O caso de André Fernandes, porém, está rendendo nova discussão entre os parlamentares nos bastidores. Nem todos concordam com a punição sugerida a ele e se recusam a votar o processo em sessão virtual. Na bancada do MDB, por exemplo, é praticamente consenso que o processo deve ser votado presencialmente, quando as atividades da Assembleia voltarem. A expectativa do retorno é em julho.

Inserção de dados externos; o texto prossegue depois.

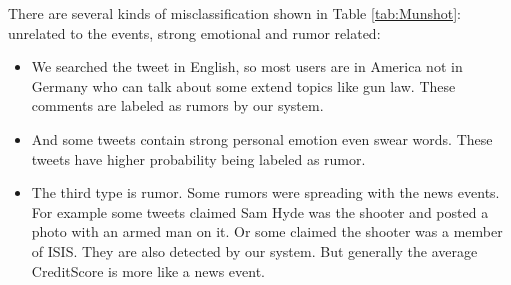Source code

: There are several kinds of misclassification shown in Table 
\ref{tab:Munshot}: 
unrelated to the events, strong emotional and rumor related:
\begin{itemize}
	\item We searched the tweet in English, so most users are in America not in Germany who can talk about some extend topics like gun law. These comments are labeled as rumors by our system. 
\item And some tweets contain strong personal emotion even swear words. These tweets have higher probability being labeled as rumor. 
\item The third type is rumor. Some rumors were spreading with the news events. For example some tweets claimed Sam Hyde was the shooter and posted a photo with an armed man on it. Or some claimed the shooter was a member of ISIS. They are also detected by our system. But generally the average CreditScore is more like a news event.
\end{itemize}

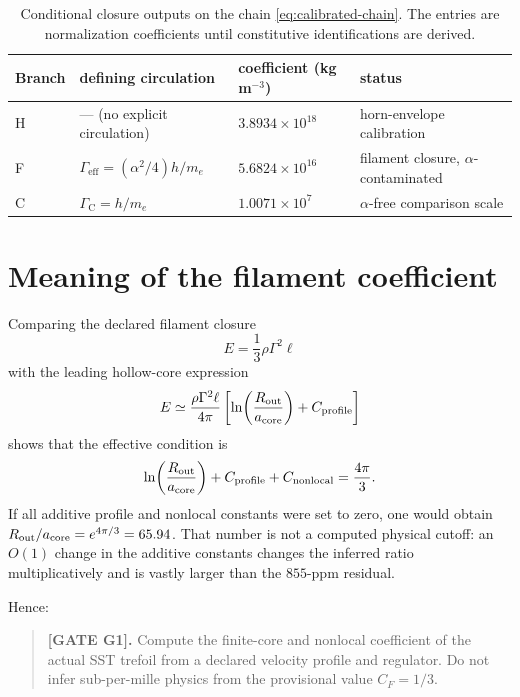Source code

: \documentclass[aps,pre,preprint,notitlepage,nofootinbib,superscriptaddress]{revtex4-2}
\newcommand{\Gammaeff}{\Gamma_{\mathrm{eff}}}
\newcommand{\GammaC}{\Gamma_{\mathrm C}}
\begin{document}
\begin{table}[t]
\caption{Conditional closure outputs on the chain \cref{eq:calibrated-chain}.  The entries are normalization coefficients until constitutive identifications are derived.}
\label{tab:closures}
\begin{ruledtabular}
\begin{tabular}{llll}
Branch & defining circulation & coefficient (kg\,m\(^{-3}\)) & status\\
\hline
H & --- (no explicit circulation) & \(3.8934\times10^{18}\) & horn-envelope calibration\\
F & \(\Gammaeff=(\alpha^2/4)h/m_e\) & \(5.6824\times10^{16}\) & filament closure, \(\alpha\)-contaminated\\
C & \(\GammaC=h/m_e\) & \(1.0071\times10^{7}\) & \(\alpha\)-free comparison scale\\
\end{tabular}
\end{ruledtabular}
\end{table}

\section{Meaning of the filament coefficient}
\label{sec:line-coefficient}

Comparing the declared filament closure
\[
E=\frac13\rho\Gamma^2\ell
\]
with the leading hollow-core expression
\[
E
\simeq
\frac{\rho\Gamma^2\ell}{4\pi}
\left[
\ln\!\left(\frac{R_{\rm out}}{a_{\rm core}}\right)
+C_{\rm profile}
\right]
\]
shows that the effective condition is
\begin{equation}
  \ln\!\left(\frac{R_{\rm out}}{a_{\rm core}}\right)
  +C_{\rm profile}
  +C_{\rm nonlocal}
  =
  \frac{4\pi}{3}.
  \label{eq:effective-log}
\end{equation}
If all additive profile and nonlocal constants were set to zero, one would obtain \(R_{\rm out}/a_{\rm core}=e^{4\pi/3}=65.94\).  That number is not a computed physical cutoff: an \(O(1)\) change in the additive constants changes the inferred ratio multiplicatively and is vastly larger than the \(855\)-ppm residual.

Hence:

\begin{quote}
\textbf{[GATE G1].}
Compute the finite-core and nonlocal coefficient of the actual SST trefoil from a declared velocity profile and regulator.  Do not infer sub-per-mille physics from the provisional value \(C_F=1/3\).
\end{quote}
\end{document}
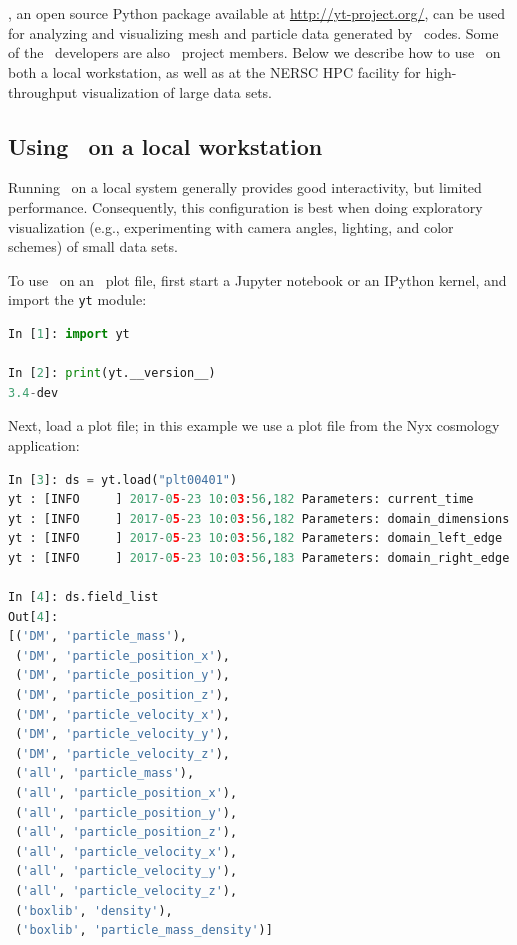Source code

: \section{\yt}

\yt, an open source Python package available at \url{http://yt-project.org/},
can be used for analyzing and visualizing mesh and particle data generated by
\amrex\ codes.  Some of the \amrex\ developers are also \yt\ project members.
Below we describe how to use \yt\ on both a local workstation, as well as at
the NERSC HPC facility for high-throughput visualization of large data sets.

\subsection{Using \yt\ on a local workstation}

Running \yt\ on a local system generally provides good interactivity, but
limited performance. Consequently, this configuration is best when doing
exploratory visualization (e.g., experimenting with camera angles, lighting,
and color schemes) of small data sets.

To use \yt\ on an \amrex\ plot file, first start a Jupyter notebook or an IPython kernel, and import the \texttt{yt} module:

\begin{lstlisting}[language=python,breaklines=true]
In [1]: import yt

In [2]: print(yt.__version__)
3.4-dev
\end{lstlisting}

Next, load a plot file; in this example we use a plot file from the Nyx cosmology application:

\begin{lstlisting}[language=python,breaklines=true]
In [3]: ds = yt.load("plt00401")
yt : [INFO     ] 2017-05-23 10:03:56,182 Parameters: current_time              = 0.00605694344696544
yt : [INFO     ] 2017-05-23 10:03:56,182 Parameters: domain_dimensions         = [128 128 128]
yt : [INFO     ] 2017-05-23 10:03:56,182 Parameters: domain_left_edge          = [ 0.  0.  0.]
yt : [INFO     ] 2017-05-23 10:03:56,183 Parameters: domain_right_edge         = [ 14.24501  14.24501  14.24501]

In [4]: ds.field_list
Out[4]:
[('DM', 'particle_mass'),
 ('DM', 'particle_position_x'),
 ('DM', 'particle_position_y'),
 ('DM', 'particle_position_z'),
 ('DM', 'particle_velocity_x'),
 ('DM', 'particle_velocity_y'),
 ('DM', 'particle_velocity_z'),
 ('all', 'particle_mass'),
 ('all', 'particle_position_x'),
 ('all', 'particle_position_y'),
 ('all', 'particle_position_z'),
 ('all', 'particle_velocity_x'),
 ('all', 'particle_velocity_y'),
 ('all', 'particle_velocity_z'),
 ('boxlib', 'density'),
 ('boxlib', 'particle_mass_density')]
\end{lstlisting}

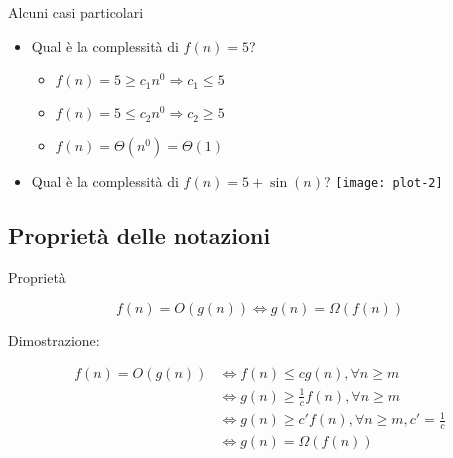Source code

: \begin{frame}{Alcuni casi particolari}
\begin{itemize}
\item Qual è la complessità di \alert{$f(n) = 5$}?
  \pause
  \begin{itemize}
	 \item $f(n) = 5 \geq c_1 n^0 \Rightarrow c_1 \leq 5$
	 \item $f(n) = 5 \leq c_2 n^0 \Rightarrow c_2 \geq 5$
	 \item $f(n) = \Theta(n^0) = \Theta(1)$
  \end{itemize}
\pause
\item Qual è la complessità di \alert{$f(n) = 5+\sin(n)$}?
  \pause
  \texttt{[image: plot-2]}
\end{itemize}
\end{frame}

\subsection{Proprietà delle notazioni}

\begin{frame}{Proprietà}

\begin{myboxtitle}[Dualità]
\[
	f(n) = O(g(n)) \Leftrightarrow g(n) = \Omega(f(n)) 
\]
\end{myboxtitle}

Dimostrazione:

\begin{align*}
f(n) = O(g(n)) 	& \Leftrightarrow f(n) \leq cg(n), \forall n\geq m \\
				& \Leftrightarrow g(n) \geq \frac{1}{c} f(n), \forall n \geq m \\
				& \Leftrightarrow g(n) \geq c' f(n), \forall n \geq m, c' = \frac{1}{c} \\
				& \Leftrightarrow g(n) = \Omega(f(n))
\end{align*}

\end{frame}

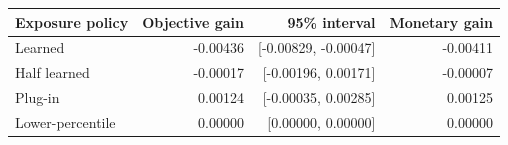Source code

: \begin{tabular}{lrrr}
\toprule
Exposure policy & Objective gain & 95\% interval & Monetary gain \\
\midrule
Learned & -0.00436 & [-0.00829, -0.00047] & -0.00411 \\
Half learned & -0.00017 & [-0.00196, 0.00171] & -0.00007 \\
Plug-in & 0.00124 & [-0.00035, 0.00285] & 0.00125 \\
Lower-percentile & 0.00000 & [0.00000, 0.00000] & 0.00000 \\
\bottomrule
\end{tabular}
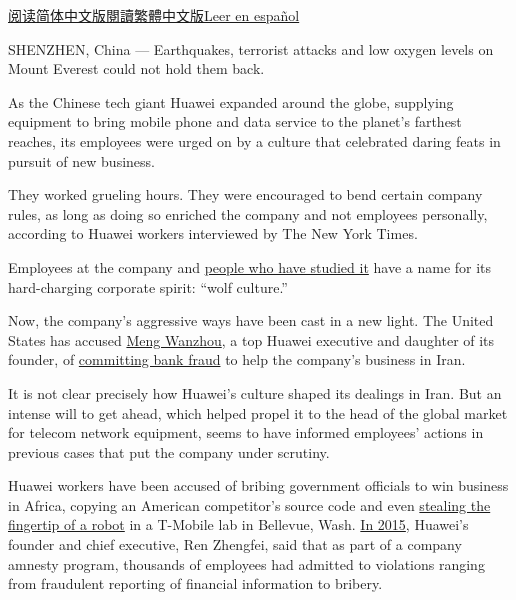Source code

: \href{https://cn.nytimes.com/technology/20181219/huawei-workers-iran-sanctions/}{阅读简体中文版}\href{https://cn.nytimes.com/technology/20181219/huawei-workers-iran-sanctions/zh-hant/}{閱讀繁體中文版}\href{https://www.nytimes.com/es/2018/12/20/huawei-cultura-arresto}{Leer
en español}

SHENZHEN, China --- Earthquakes, terrorist attacks and low oxygen levels
on Mount Everest could not hold them back.

As the Chinese tech giant Huawei expanded around the globe, supplying
equipment to bring mobile phone and data service to the planet's
farthest reaches, its employees were urged on by a culture that
celebrated daring feats in pursuit of new business.

They worked grueling hours. They were encouraged to bend certain company
rules, as long as doing so enriched the company and not employees
personally, according to Huawei workers interviewed by The New York
Times.

Employees at the company and
\href{https://www.lowyinstitute.org/the-interpreter/weekend-catch-huawei-wolf-culture-and-more}{people
who have studied it} have a name for its hard-charging corporate spirit:
``wolf culture.''

Now, the company's aggressive ways have been cast in a new light. The
United States has accused
\href{https://www.nytimes.com/2018/12/07/technology/meng-wanzhou-huawei-arrest.html}{Meng
Wanzhou}, a top Huawei executive and daughter of its founder, of
\href{https://www.nytimes.com/2018/12/14/business/huawei-meng-hsbc-canada.html}{committing
bank fraud} to help the company's business in Iran.

It is not clear precisely how Huawei's culture shaped its dealings in
Iran. But an intense will to get ahead, which helped propel it to the
head of the global market for telecom network equipment, seems to have
informed employees' actions in previous cases that put the company under
scrutiny.

Huawei workers have been accused of bribing government officials to win
business in Africa, copying an American competitor's source code and
even
\href{https://www.nytimes.com/2014/09/06/business/t-mobile-accuses-huawei-of-theft-from-laboratory.html}{stealing
the fingertip of a robot} in a T-Mobile lab in Bellevue, Wash.
\href{https://bits.blogs.nytimes.com/2015/01/22/thousands-of-huawei-workers-respond-to-internal-anti-fraud-campaign/}{In
2015}, Huawei's founder and chief executive, Ren Zhengfei, said that as
part of a company amnesty program, thousands of employees had admitted
to violations ranging from fraudulent reporting of financial information
to bribery.


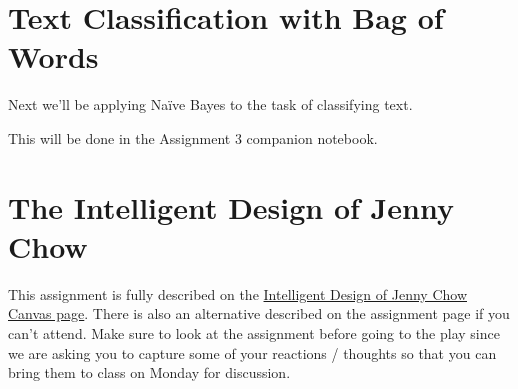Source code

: \documentclass[assignment03_Solutions]{subfiles}
\begin{document}
\section{Text Classification with Bag of Words}
Next we'll be applying Na\"ive Bayes to the task of classifying text.

\begin{externalresources}[(45 minutes)]
This will be done in the Assignment 3 companion notebook.
\end{externalresources}

\section{The Intelligent Design of Jenny Chow}

This assignment is fully described on the \href{https://canvas.instructure.com/courses/1659968/assignments/12785465?module_item_id=26196347}{Intelligent Design of Jenny Chow Canvas page}.  There is also an alternative described on the assignment page if you can't attend.  Make sure to look at the assignment before going to the play since we are asking you to capture some of your reactions / thoughts so that you can bring them to class on Monday for discussion.
\end{document}
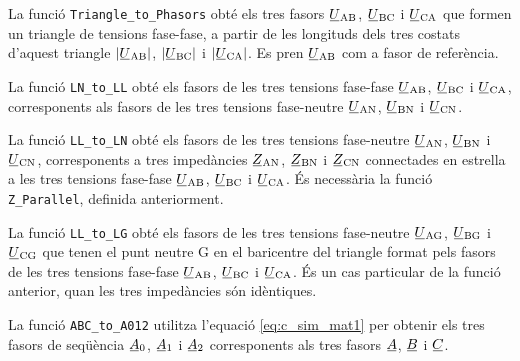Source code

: La funció \texttt{Triangle\_to\_Phasors} obté els tres fasors $\cmplx{U}\ped{AB}$, $\cmplx{U}\ped{BC}$ i $\cmplx{U}\ped{CA}$ que formen un triangle de tensions fase-fase, a partir de les longituds dels tres costats d'aquest triangle $|\cmplx{U}\ped{AB}|$, $|\cmplx{U}\ped{BC}|$ i $|\cmplx{U}\ped{CA}|$. Es pren $\cmplx{U}\ped{AB}$ com a fasor de referència.




La funció \texttt{LN\_to\_LL} obté els fasors de les tres tensions fase-fase $\cmplx{U}\ped{AB}$, $\cmplx{U}\ped{BC}$ i $\cmplx{U}\ped{CA}$, corresponents als fasors de les tres tensions fase-neutre
$\cmplx{U}\ped{AN}$, $\cmplx{U}\ped{BN}$ i $\cmplx{U}\ped{CN}$.




La funció \texttt{LL\_to\_LN} obté els fasors de les tres tensions fase-neutre $\cmplx{U}\ped{AN}$, $\cmplx{U}\ped{BN}$ i $\cmplx{U}\ped{CN}$, corresponents a tres impedàncies $\cmplx{Z}\ped{AN}$, $\cmplx{Z}\ped{BN}$ i $\cmplx{Z}\ped{CN}$ connectades en estrella a  les tres tensions fase-fase
$\cmplx{U}\ped{AB}$, $\cmplx{U}\ped{BC}$ i $\cmplx{U}\ped{CA}$. És necessària la funció \texttt{Z\_Parallel}, definida anteriorment.




La funció \texttt{LL\_to\_LG} obté els fasors de les tres tensions fase-neutre $\cmplx{U}\ped{AG}$, $\cmplx{U}\ped{BG}$ i $\cmplx{U}\ped{CG}$ que tenen el punt neutre G en el baricentre del triangle format pels fasors de  les tres tensions fase-fase
$\cmplx{U}\ped{AB}$, $\cmplx{U}\ped{BC}$ i $\cmplx{U}\ped{CA}$. És un cas particular de la funció anterior, quan les tres impedàncies són idèntiques.




La funció \texttt{ABC\_to\_A012} utilitza l'equació \eqref{eq:c_sim_mat1} per obtenir els tres fasors de seqüència
$\cmplx{A}_0$, $\cmplx{A}_1$ i  $\cmplx{A}_2$ corresponents als tres fasors $\cmplx{A}$, $\cmplx{B}$ i $\cmplx{C}$.

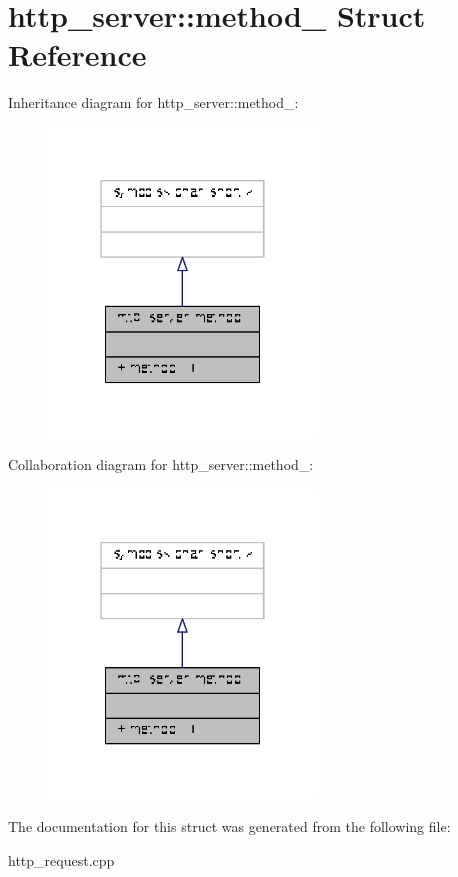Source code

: \hypertarget{structhttp__server_1_1method__}{\section{http\-\_\-server\-:\-:method\-\_\- Struct Reference}
\label{structhttp__server_1_1method__}
}


Inheritance diagram for http\-\_\-server\-:\-:method\-\_\-\-:
\nopagebreak
\begin{figure}[H]
\begin{center}
\leavevmode
\includegraphics[width=202pt]{structhttp__server_1_1method____inherit__graph}
\end{center}
\end{figure}


Collaboration diagram for http\-\_\-server\-:\-:method\-\_\-\-:
\nopagebreak
\begin{figure}[H]
\begin{center}
\leavevmode
\includegraphics[width=202pt]{structhttp__server_1_1method____coll__graph}
\end{center}
\end{figure}


The documentation for this struct was generated from the following file\-:\begin{DoxyCompactItemize}
\item 
http\-\_\-request.\-cpp\end{DoxyCompactItemize}
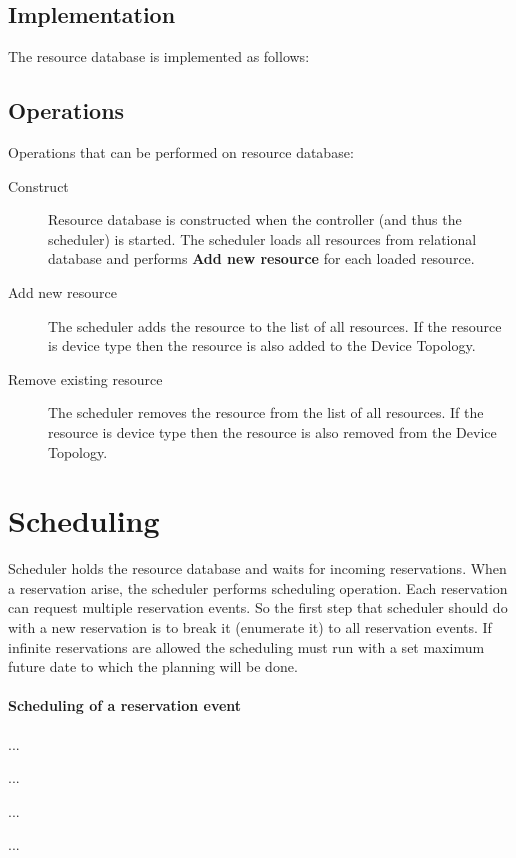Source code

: \subsection{Implementation}

The resource database is implemented as follows:


\subsection{Operations}

Operations that can be performed on resource database:

\begin{description}
\item[Construct]
Resource database is constructed when the controller (and thus the scheduler) 
is started. The scheduler loads all resources from relational database and 
performs \textbf{Add new resource} for each loaded resource.

\item[Add new resource]
The scheduler adds the resource to the list of all resources. If the resource 
is device type then the resource is also added to the Device Topology.

\item[Remove existing resource]
The scheduler removes the resource from the list of all resources. If the 
resource is device type then the resource is also removed from the Device 
Topology.
\end{description}

\section{Scheduling}

Scheduler holds the resource database and waits for incoming reservations. When a reservation arise, the scheduler performs scheduling operation. Each reservation can request multiple reservation events. So the first step that
scheduler should do with a new reservation is to break it (enumerate it) to
all reservation events. If infinite reservations are allowed the scheduling must run with a set maximum future date to which the planning will be done.

\paragraph{Scheduling of a reservation event}
{
\renewcommand{\labelenumi}{\arabic{enumi}.}
\renewcommand{\labelenumii}{\arabic{enumi}.\arabic{enumii}}
\begin{compactenum}
\item ...
  \begin{compactenum}
  \item ...
  \item ...
  \end{compactenum}
\item ...
\end{compactenum}
}

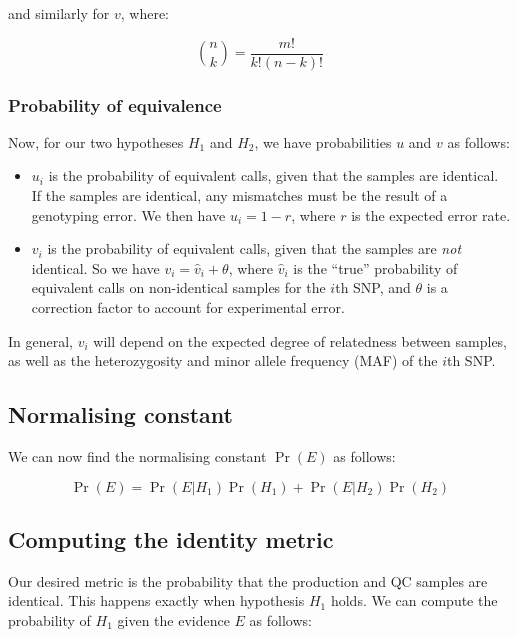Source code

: \documentclass{article}
\begin{document}
and similarly for $v$, where:

\begin{displaymath}
\binom{n}{k} = \frac{m!}{k!(n-k)!}
\end{displaymath}

\subsubsection*{Probability of equivalence}

Now, for our two hypotheses $H_1$ and $H_2$, we have probabilities $u$ and $v$ as follows:

\begin{itemize}
\item $u_{i}$ is the probability of equivalent calls, given that the samples are identical. If the samples are identical, any mismatches must be the result of a genotyping error. We then have $u_{i} = 1 - r$, where $r$ is the expected error rate.
\item $v_{i}$ is the probability of equivalent calls, given that the samples are \emph{not} identical. So we have $v_{i} = \hat{v}_{i} + \theta$, where $\hat{v}_{i}$ is the ``true'' probability of equivalent calls on non-identical samples for the $i$th SNP, and $\theta$ is a correction factor to account for experimental error.
\end{itemize}

In general, $v_i$ will depend on the expected degree of relatedness between samples, as well as the heterozygosity and minor allele frequency (MAF) of the $i$th SNP.

\subsection*{Normalising constant}

We can now find the normalising constant $\Pr(E)$ as follows:

\begin{displaymath}
\Pr(E) = \Pr(E|H_{1})\Pr(H_{1}) + \Pr(E|H_{2})\Pr(H_{2})
\end{displaymath}

\subsection*{Computing the identity metric}

Our desired metric is the probability that the production and QC samples are identical. This happens exactly when hypothesis $H_1$ holds. We can compute the probability of $H_1$ given the evidence $E$ as follows:
\end{document}
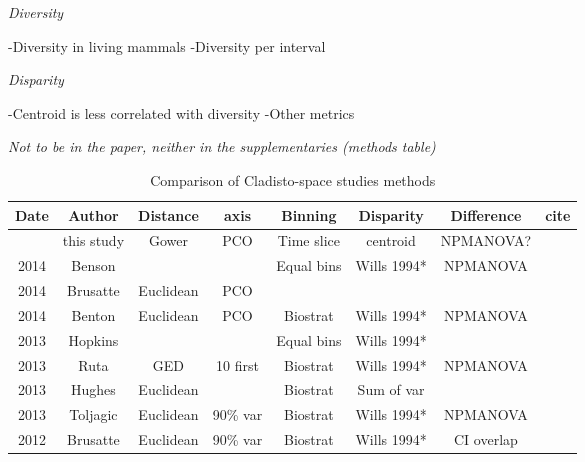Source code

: \documentclass[12pt,letterpaper]{article}
\renewcommand{\subsection}[1]{%
\bigskip
\begin{center}
\begin{large}
\normalfont\itshape #1
\end{large}
\end{center}}
\begin{document}
\subsection{Diversity}
-Diversity in living mammals
-Diversity per interval

\subsection{Disparity}
-Centroid is less correlated with diversity
-Other metrics

\subsection{Not to be in the paper, neither in the supplementaries (methods table)}

\begin{table}[ht]
\caption{Comparison of Cladisto-space studies methods}
\centering
\begin{tabular}{cccccccc}
  \hline
    Date & Author      & Distance  & axis & Binning    & Disparity   & Difference & cite \\ %
  \hline
         & this study  & Gower     & PCO        & Time slice & centroid    & NPMANOVA?  & \\
    2014 & Benson      &           &            & Equal bins & Wills 1994* & NPMANOVA   & \citep{bensonfaunal2014} \\
    2014 & Brusatte    & Euclidean & PCO        &            &             &            & \citep{brusattegradual2014} \\
    2014 & Benton      & Euclidean & PCO        & Biostrat   & Wills 1994* & NPMANOVA   & \citep{bentonmodels2014} \\
    2013 & Hopkins     &           &            & Equal bins & Wills 1994* &            & \citep{hopkinsdecoupling2013} \\             
    2013 & Ruta        & GED       & 10 first   & Biostrat   & Wills 1994* & NPMANOVA   & \citep{ruta2013} \\
    2013 & Hughes      & Euclidean &            & Biostrat   & Sum of var  &            & \citep{Hughes20082013} \\
    2013 & Toljagic    & Euclidean & 90\% var   & Biostrat   & Wills 1994* & NPMANOVA   & \citep{toljagictriassic-jurassic2013} \\
    2012 & Brusatte    & Euclidean & 90\% var   & Biostrat   & Wills 1994* & CI overlap & \citep{brusattedinosaur2012} \\

\end{tabular}
\end{table}
\end{document}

"Não é desconfiando da capacidade dos técnicos da Assembleia, mas nós não nos sentimos confortáveis de votar essa matéria em processo virtual. Quando o plenário voltar é outra coisa, mas virtual eu não voto. Não adianta ninguém me ligar pedindo para votar", afirmou Walter Cavalcante (MDB), um dos membros do Conselho de Ética, que votou a favor da suspensão do mandato de André.

Danniel Oliveira (MDB), segundo vice-presidente da Assembleia Legislativa, diz que também não se sente confortável em votar um processo disciplinar virtualmente. Para ele, estão "pesando a mão demais" contra André Fernandes e uma advertência já seria suficiente.

"Não estou aliviando o que o André fez, acho que ele errou, (mas) acho que foi mais a falta de experiência do que maldade em si. É quase consenso (no partido) que uma advertência seria de bom tamanho. Creio que uma coisa tão pessoal (como o processo) deveria ser com a presença física massiva da Assembleia".

Leonardo Araújo (MDB) é contra a votação virtual do caso. Ele é alvo de uma denúncia no Conselho de Ética por suposta quebra de decoro, após trocar insultos e quase partir para a briga física com Osmar Baquit (PDT) no plenário, neste ano.

"É um total absurdo você alterar um sistema de votação secreta da Assembleia para fazer esse procedimento, eu falo isso enquanto advogado, sem o devido processo legal. Os excessos cometidos pelo deputado André devem ser tratados dentro da legalidade", defendeu. 

Já o primeiro-secretário da Assembleia, deputado Evandro Leitão (PDT), não vê fragilidade no sistema de votação virtual da Assembleia e defende as ferramentas criadas pela Casa.

"Elas dão a devida segurança para que isso (votação secreta) ocorra. Se houvesse problema, as nossas próprias deliberações, desde quando começou a pandemia, estariam fragilizadas. Agora, claro, que se decidirem aguardar, não vejo problema". 

O deputado Acrísio Sena (PT), outro membro do Conselho de Ética, concorda que não seria ilegal realizar a votação virtual. No entanto, ele aponta que essa decisão cabe ao presidente da Assembleia, José Sarto (PDT), junto com as lideranças partidárias. 

"Se o Conselho de Ética já deu o parecer, só cabe ao presidente avaliar com os líderes, chamar para uma reunião e discutir a pauta. Eu, particularmente, acho que o ideal era fazermos um debate presencial, mas a matéria não teria prejuízo se fosse votada virtualmente"

Audic Mota (PSB) também não vê riscos à segurança do processo, caso a votação ocorra de forma virtual, entretanto, pondera que o ideal para esse tipo de matéria é que seja discutida presencialmente. 

"Por conta da ausência física que impossibilita o debate, a argumentação. Há um entendimento na Casa que esse tema deve ser tratado logo, agora se é um tema que deve ser tratado de forma virtual, não sei. Esse caso é o primeiro que está pronto para julgamento de uma questão ética", ressaltou.

No último domingo (21), André Fernandes divulgou um vídeo nas suas redes sociais, intitulado "estão querendo me cassar". Nele, o parlamentar afirma que está prestes a ser suspenso por "falar a verdade". Fernandes alega que não acusou Nezinho de envolvimento com facção criminosa, apenas encaminhou a denúncia ao Ministério Público do Estado que, segundo ele, vazou a informação. O MPCE, porém, não decretou sigilo na denúncia.